Cuaderno de campo

El Habario de Pendes en Liébana: uno de los conjuntos de castaños maduros más importantes de España

El Habario de Pendes, en la comarca de Liébana, es uno de los conjuntos de castaños maduros más importantes de España, según el reconocido botánico y experto internacional en árboles monumentales, Bernabé Moya, quien además destaca la importancia de preservar los bosques longevos para conservar la biodiversidad asociados a ellos. Moya visitó recientemente distintas actuaciones del proyecto europeo Steps for LIFE, coordinado por la Fundación Camino Lebaniego y que tiene como socios a Amica, Ampros, Fundación Fire, Seo BirdLife Cantabria y la Cámara Municipal de Vila Nova de Gaia en Portugal.

Estos ejemplares con siglos de historia se encuentran custodiados por el imponente perfil de peña Ventosa y por los Picos de Europa, a su lado transitan peregrinos que realizan el Camino Lebaniego hacia el monasterio de Santo Toribio, cenobio a las faldas del monte La Viorna. El proyecto Steps for LIFE está formado por un equipo multidisciplinar de personas profesionales y entusiastas en el cuidado del medio ambiente y de los territorios rurales.

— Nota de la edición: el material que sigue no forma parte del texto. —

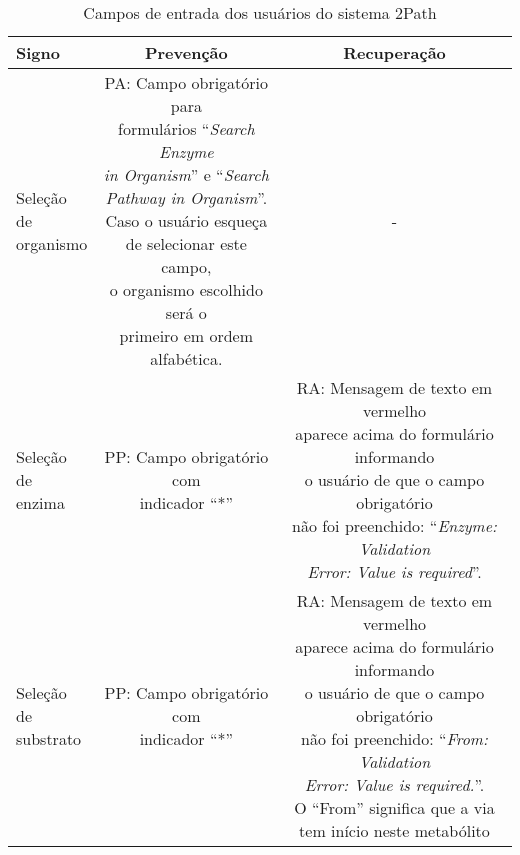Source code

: \indent 
\begin{table}
\centering
\caption{Campos de entrada dos usuários do sistema 2Path} \label{prevencaoRecuperacao:2Path}
\begin{tabular}{|l|c|c|}
\hline
{\cellcolor[HTML]{DFDFDF}\textbf{Signo}} &  {\cellcolor[HTML]{DFDFDF}\textbf{Prevenção}} &  {\cellcolor[HTML]{DFDFDF}\textbf{Recuperação}}\\ \hline
\specialcell{Seleção de\\organismo}  & \specialcell{PA: Campo obrigatório para\\ formulários ``\textit{Search Enzyme}\\\textit{in Organism}'' e  ``\textit{Search}\\\textit{Pathway in Organism}''.\\Caso o usuário esqueça\\de selecionar este campo,\\o organismo escolhido será o\\primeiro em ordem alfabética.} & -  \\ \hline

\specialcell{Seleção de\\enzima} & \specialcell{PP: Campo obrigatório com\\indicador ``*''} & \specialcell{RA: Mensagem de texto em vermelho \\aparece acima do formulário informando\\o usuário de que o campo obrigatório\\não foi preenchido: ``\textit{Enzyme: Validation}\\\textit{ Error: Value is required}''.} \\ \hline

\specialcell{Seleção de\\substrato} & \specialcell{PP: Campo obrigatório com\\indicador ``*''} & \specialcell{RA: Mensagem de texto em vermelho \\aparece acima do formulário informando\\o usuário de que o campo obrigatório\\não foi preenchido: ``\textit{From: Validation}\\\textit{Error: Value is required.}''.\\O ``From'' significa que a via\\tem início neste metabólito} \\ \hline


\end{tabular}
\end{table}
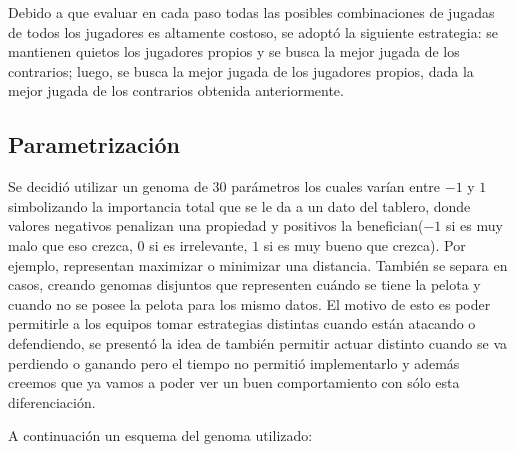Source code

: Debido a que evaluar en cada paso todas las posibles combinaciones de jugadas de
todos los jugadores es altamente costoso, se adoptó la siguiente estrategia: se
mantienen quietos los jugadores propios y se busca la mejor jugada de los
contrarios; luego, se busca la mejor jugada de los jugadores propios, dada la
mejor jugada de los contrarios obtenida anteriormente.

\subsection{Parametrización}

Se decidió utilizar un genoma de 30 parámetros los cuales varían entre $-1$ y
$1$ simbolizando la importancia total que se le da a un dato del tablero, donde valores
 negativos penalizan una propiedad y positivos la benefician($-1$ si es muy malo
 que eso crezca, $0$ si es irrelevante, $1$ si es muy bueno que
crezca). Por ejemplo, representan maximizar o minimizar una distancia. También se
separa en casos, creando genomas disjuntos que representen cuándo se tiene la
pelota y cuando no se posee la pelota para los mismo datos. El motivo de esto es
poder permitirle a los equipos tomar estrategias distintas cuando están atacando
o defendiendo, se presentó la idea de también permitir actuar distinto cuando se
va perdiendo o ganando pero el tiempo no permitió implementarlo y además creemos
que ya vamos a poder ver un buen comportamiento con sólo esta diferenciación.


A continuación un esquema del genoma utilizado:

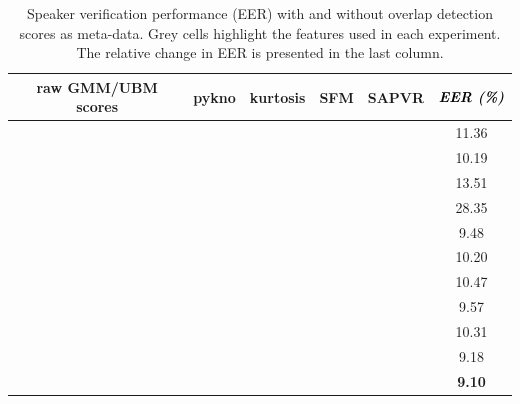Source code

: \begin{table}[t]
	\centering
	\caption{ Speaker verification performance (EER) with and without overlap detection scores as meta-data. Grey cells highlight the features used in each experiment. The relative change in EER is presented in the last column.}
	\begin{tabular}{|c|c|c|c|c|c|}
		\hline
		raw GMM/UBM scores & pykno & kurtosis & SFM & SAPVR & $\textit{\textbf{EER (\%)}}$ \\ \hline
		\cellcolor[HTML]{C0C0C0}{\color[HTML]{343434} } \checkmark &  &  &  &  & 11.36\\ \hline \hline
		\cellcolor[HTML]{C0C0C0} \checkmark & \cellcolor[HTML]{C0C0C0} \checkmark &  &  &  & 10.19 \\ \hline
		\cellcolor[HTML]{C0C0C0} \checkmark &  & \cellcolor[HTML]{C0C0C0} \checkmark &  &  & 13.51 \\ \hline
		\cellcolor[HTML]{C0C0C0}{\color[HTML]{343434} } \checkmark &  &  & \cellcolor[HTML]{C0C0C0}{\color[HTML]{343434} } \checkmark &  & 28.35 \\ \hline
		\cellcolor[HTML]{C0C0C0} \checkmark &  &  &  & \cellcolor[HTML]{C0C0C0} \checkmark & 9.48 \\ \hline \hline
		\cellcolor[HTML]{C0C0C0}{\color[HTML]{343434} } \checkmark & \cellcolor[HTML]{C0C0C0} \checkmark & \cellcolor[HTML]{C0C0C0}{\color[HTML]{343434} } \checkmark &  &  & 10.20 \\ \hline
		\cellcolor[HTML]{C0C0C0} \checkmark & \cellcolor[HTML]{C0C0C0} \checkmark &  & \cellcolor[HTML]{C0C0C0} \checkmark &  & 10.47 \\ \hline
		\cellcolor[HTML]{C0C0C0} \checkmark & \cellcolor[HTML]{C0C0C0} \checkmark &  &  & \cellcolor[HTML]{C0C0C0} \checkmark & 9.57 \\ \hline \hline
		\cellcolor[HTML]{C0C0C0} \checkmark & \cellcolor[HTML]{C0C0C0} \checkmark & \cellcolor[HTML]{C0C0C0} \checkmark & \cellcolor[HTML]{C0C0C0} \checkmark &  & 10.31 \\ \hline
		\cellcolor[HTML]{C0C0C0} \checkmark & \cellcolor[HTML]{C0C0C0} \checkmark & \cellcolor[HTML]{C0C0C0} \checkmark & \cellcolor[HTML]{FFFFFF} & \cellcolor[HTML]{C0C0C0} \checkmark & 9.18 \\ \hline
		\cellcolor[HTML]{C0C0C0} \checkmark & \cellcolor[HTML]{C0C0C0} \checkmark & \cellcolor[HTML]{C0C0C0} \checkmark & \cellcolor[HTML]{C0C0C0} \checkmark & \cellcolor[HTML]{C0C0C0} \checkmark & {\bf 9.10}\\ \hline
	\end{tabular}
	\label{tab:ch3_sid_stack_results}
	\vspace{-5mm}
\end{table}

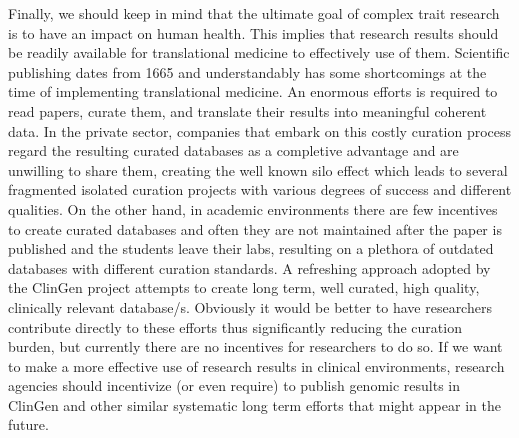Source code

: Finally, we should keep in mind that the ultimate goal of complex trait research is to have an impact on human health.
This implies that research results should be readily available for translational medicine to effectively use of them.
Scientific publishing dates from 1665 and understandably has some shortcomings at the time of implementing translational medicine.
An enormous efforts is required to read papers, curate them, and translate their results into meaningful coherent data.
In the private sector, companies that embark on this costly curation process regard the resulting curated databases as a completive advantage and are unwilling to share them, creating the well known silo effect which leads to several fragmented isolated curation projects with various degrees of success and different qualities.
On the other hand, in academic environments there are few incentives to create curated databases and often they are not maintained after the paper is published and the students leave their labs, resulting on a plethora of outdated databases with different curation standards.
A refreshing approach adopted by the ClinGen project attempts to create long term, well curated, high quality, clinically relevant database/s.
Obviously it would be better to have researchers contribute directly to these efforts thus significantly reducing the curation burden, but currently there are no incentives for researchers to do so.
If we want to make a more effective use of research results in clinical environments, research agencies should incentivize (or even require) to publish genomic results in ClinGen and other similar systematic long term efforts that might appear in the future.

Estos castaños han sido cuidados como un tesoro por los lugareños y, gracias a ese mimo, turistas, visitantes y peregrinos se deleitan con este mágico entorno que salvaguarda especies asociadas a los árboles maduros. El escandaloso pico mediano recala y da una grata sorpresa a los ornitólogos; el buitre leonado y, a veces, buitre negro, ciclea sobre los colosos maduros; el colirrojo real, adorna las ramas de los castaños; tritones y ranas frecuentan las charcas; las pisadas de los ungulados salvajes se adivinan en los caminos; los zumbidos de polinizadores recorren las flores en primavera y verano, entre otros.

Steps for LIFE está en el ecuador de su cronograma de actuaciones y continúa dando pasos para mejorar la conservación de la biodiversidad en las vías de peregrinación del Camino Lebaniego y del Camino de Santiago a su paso por Vila Nova de Gaia en Portugal. Entre las cientos de acciones, se encuentra la gestión de árboles viejos como este castañar y el de Pesaguero-La Parte.

Sólo un 3 % de bosques maduros en Europa

Bernabé Moya destacó que el porcentaje de bosques maduros se sitúa en torno al 3% en Europa, un porcentaje muy bajo que se debe a la tala y otros usos antrópicos. El botánico recuerda que el continente europeo estaba lleno de árboles y cubierto en un 80% por masas forestales. Los árboles conservan la tierra, la nutrición del suelo y son los que incrementan el ciclo del agua. Además, han sido y son muy importantes, porque han servido para producir leña, madera para las construcciones de las casas y castañas para la alimentación humana y animal, en el caso de los castaños.

La tala de árboles maduros, además de otras prácticas, fue muy intensiva y eso ha tenido consecuencias en los ecosistemas y en la biodiversidad. Los árboles viejos, con sus oquedades, son fundamentales para el refugio de murciélagos, pájaros, líquenes, hongos e insectos. En definitiva, de muchas especies relacionadas o que dependen de los árboles ancianos. Además, la pérdida de masa forestal no sólo supone una disminución de la biodiversidad del entorno, sino también una pérdida cultural.

Árboles centenarios: un reclamo turístico que hay que vigilar

En los últimos años, los planes de naturaleza y de ecoturismo han ido incrementándose en los intereses de viajeros. Cada vez más personas quieren darse los llamados ‘baños de bosque’ o los paseos por sendas verdes que tan buenos beneficios tienen para la salud humana, sobre todo a nivel mental.

No obstante, todo éxito tiene sus luces y sombras, y en el caso del disfrute de la naturaleza y del turismo de árboles singulares también. Clara muestra de ello es lo acaecido en el conjunto de secuoyas, próximo al monte Corona, antes de llegar a Cabezón de la Sal. Los troncos de estos enormes árboles y su suelo están en riesgo. Los abrazos de cientos de personas, que deciden visitar este enclave, han producido enorme erosión de las raíces (parte vital y fundamental) y en la parte baja del tronco.

Este tipo de consecuencias deben hacernos reflexionar y avanzar en la protección del patrimonio natural para que podamos disfrutarlo durante muchos más años y que las generaciones venideras tengan un legado natural de primer nivel.